26/08/2026
– FABÍOLA SINIMBÚ – REPÓRTER DA
AGÊNCIA BRASIL – Quatro em cada dez brasileiros (39%)
nunca ouviram falar sobre o conceito de economia circular. Os dados
constam de uma pesquisa encomendada pelo Movimento Plástico
Transforma ao QualiBest, e mostram ainda que, embora o tema já
tenha chegado a 57% da população, isso ocorreu de
forma superficial.
Baseada na gestão de recursos,
a economia circular reutiliza, recupera e reinsere recursos no ciclo
produtivo. É uma alternativa ao modelo produtivo linear,
em que os recursos cumprem uma única etapa de uso e são
descartados.
Desse total de 57% que afirmou já
ter ouvido falar no conceito, apenas 12% declarou conhecer bem,
e outros 45% afirmou já ter ouvido falar em economia circular,
mas não conhecer detalhes.
“Isso é um ponto que
ainda precisa ser trabalhado, porque não adianta nada você
conhecer se você não tem um aprofundamento do tema,
e isso que a gente precisa tentar trabalhar”, afirma Beatriz
Geraldes, integrante do grupo técnico do Movimento Plástico
Transforma.
Para Beatriz, iniciativas para a ampliação do conhecimento
sobre temas mais desafiadores, como a economia circular, devem partir
de escolas, governos, empresas e organizações sociais,
em um esforço focado em crianças e adolescentes.

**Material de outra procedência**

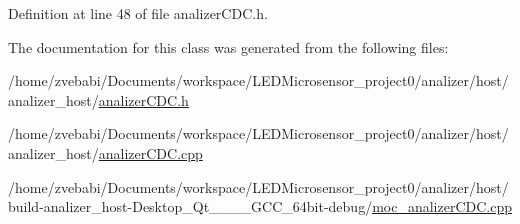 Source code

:Definition at line 48 of file analizer\+C\+D\+C.\+h.



The documentation for this class was generated from the following files\+:\begin{DoxyCompactItemize}
\item 
/home/zvebabi/\+Documents/workspace/\+L\+E\+D\+Microsensor\+\_\+project0/analizer/host/analizer\+\_\+host/\hyperlink{analizer_c_d_c_8h}{analizer\+C\+D\+C.\+h}\item 
/home/zvebabi/\+Documents/workspace/\+L\+E\+D\+Microsensor\+\_\+project0/analizer/host/analizer\+\_\+host/\hyperlink{analizer_c_d_c_8cpp}{analizer\+C\+D\+C.\+cpp}\item 
/home/zvebabi/\+Documents/workspace/\+L\+E\+D\+Microsensor\+\_\+project0/analizer/host/build-\/analizer\+\_\+host-\/\+Desktop\+\_\+\+Qt\+\_\+\_\+\_\+\_\+\+G\+C\+C\+\_\+64bit-\/debug/\hyperlink{build-analizer__host-_desktop___qt__5__9__0___g_c_c__64bit-debug_2moc__analizer_c_d_c_8cpp}{moc\+\_\+analizer\+C\+D\+C.\+cpp}\end{DoxyCompactItemize}
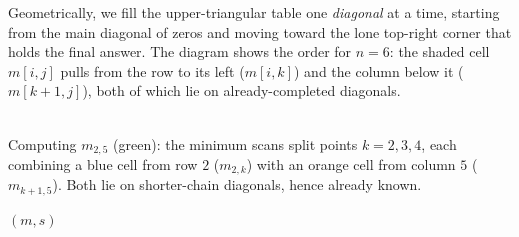 Geometrically, we fill the upper-triangular table one \emph{diagonal} at a time,
starting from the main diagonal of zeros and moving toward the lone top-right
corner that holds the final answer. The diagram shows the order for $n=6$: the
shaded cell $m[i,j]$ pulls from the row to its left ($m[i,k]$) and the column
below it ($m[k+1,j]$), both of which lie on already-completed diagonals.

\begin{center}
\\[1mm]
{\small Computing $m_{2,5}$ (green): the minimum scans split points $k=2,3,4$,
each combining a blue cell from row $2$ ($m_{2,k}$) with an orange cell from
column $5$ ($m_{k+1,5}$). Both lie on shorter-chain diagonals, hence already
known.}
\end{center}

\begin{algorithm}[H]
\caption{\textsc{Matrix-Chain-Order}$(p)$}
\Return $(m, s)$\;
\end{algorithm}

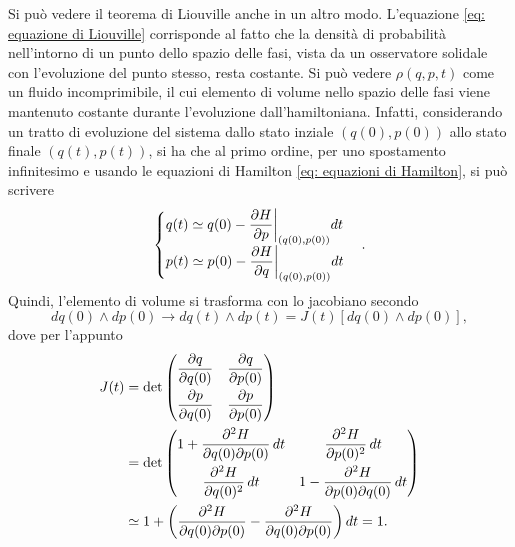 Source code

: \begin{obs}
    Si può vedere il teorema di Liouville anche in un altro modo. L'equazione \eqref{eq: equazione di Liouville} corrisponde al fatto che la densità di probabilità nell'intorno di un punto dello spazio delle fasi, vista da un osservatore solidale con l'evoluzione del punto stesso, resta costante. Si può vedere $\rho(q,p,t)$ come un fluido incomprimibile, il cui elemento di volume nello spazio delle fasi viene mantenuto costante durante l'evoluzione dall'hamiltoniana. Infatti, considerando un tratto di evoluzione del sistema dallo stato inziale $(q(0),p(0))$ allo stato finale $(q(t),p(t))$, si ha che al primo ordine, per uno spostamento infinitesimo e usando le equazioni di Hamilton \eqref{eq: equazioni di Hamilton}, si può scrivere
    \begin{equation}
        \begin{cases}
            q(t) \simeq q(0) - \dfrac{\p H}{\p p}\bigg|_{(q(0),p(0))}dt \\
            p(t) \simeq p(0) - \dfrac{\p H}{\p q}\bigg|_{(q(0),p(0))}dt
        \end{cases}.
    \end{equation}
    Quindi, l'elemento di volume si trasforma con lo jacobiano secondo
    \begin{equation}
        dq(0) \wedge dp(0) \to dq(t) \wedge dp(t) = J(t)[dq(0) \wedge dp(0)],
    \end{equation}
    dove per l'appunto 
    \begin{equation}
        \begin{split}
            J(t) &= \det{
            \begin{pmatrix}
                \dfrac{\p q}{\p q(0)} & \dfrac{\p q}{\p p(0)} \\[2ex]
                \dfrac{\p p}{\p q(0)} & \dfrac{\p p}{\p p(0)}
            \end{pmatrix}} \\
            &= \det{
            \begin{pmatrix}
                1 + \dfrac{\p^2 H}{\p q(0)\p p(0)}\,dt & \dfrac{\p^2 H}{\p p(0)^2}\,dt \\[2ex]
                \dfrac{\p^2 H}{\p q(0)^2}\,dt & 1 - \dfrac{\p^2 H}{\p p(0)\p q(0)}\,dt
            \end{pmatrix}} \\
            &\simeq 1 + \bigg(\dfrac{\p^2 H}{\p q(0)\p p(0)} - \dfrac{\p^2 H}{\p q(0)\p p(0)}\bigg)\,dt = 1.
        \end{split}
    \end{equation}
\end{obs}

“A gente entende que eles são
os nossos principais vetores de comunicação com suas
famílias, com a comunidade do entorno. Então isso
é superimportante para poder fazê-los entender e para
levarem esse exemplo para casa.”
A pesquisa Reciclagem no Brasil: Hábitos,
Desafios e Percepções da População ouviu
834 pessoas a partir de 18 anos, entre 30 de abril e 08 de maio
de 2026. Os dados também foram comparados à primeira
edição do estudo, realizada em 2025.
Grande parte dos entrevistados (74%)
declarou ter disposição para mudar hábitos
de consumo com o objetivo de gerar menos resíduo. Enquanto
3% declarou que talvez mudaria, outros 23% afirmou não ter
disposição para promover essa mudança.
De forma geral, os pesquisados consideraram
a reciclagem de produtos uma responsabilidade compartilhada atribuída
principalmente à população (78%), governo (63%)
e empresas (55%).
Na comparação com a pesquisa de 2025, a responsabilização
da população cresceu três pontos percentuais,
já a cobrança por atuação do governo
e empresas cresceram respectivamente quatro e seis pontos percentuais.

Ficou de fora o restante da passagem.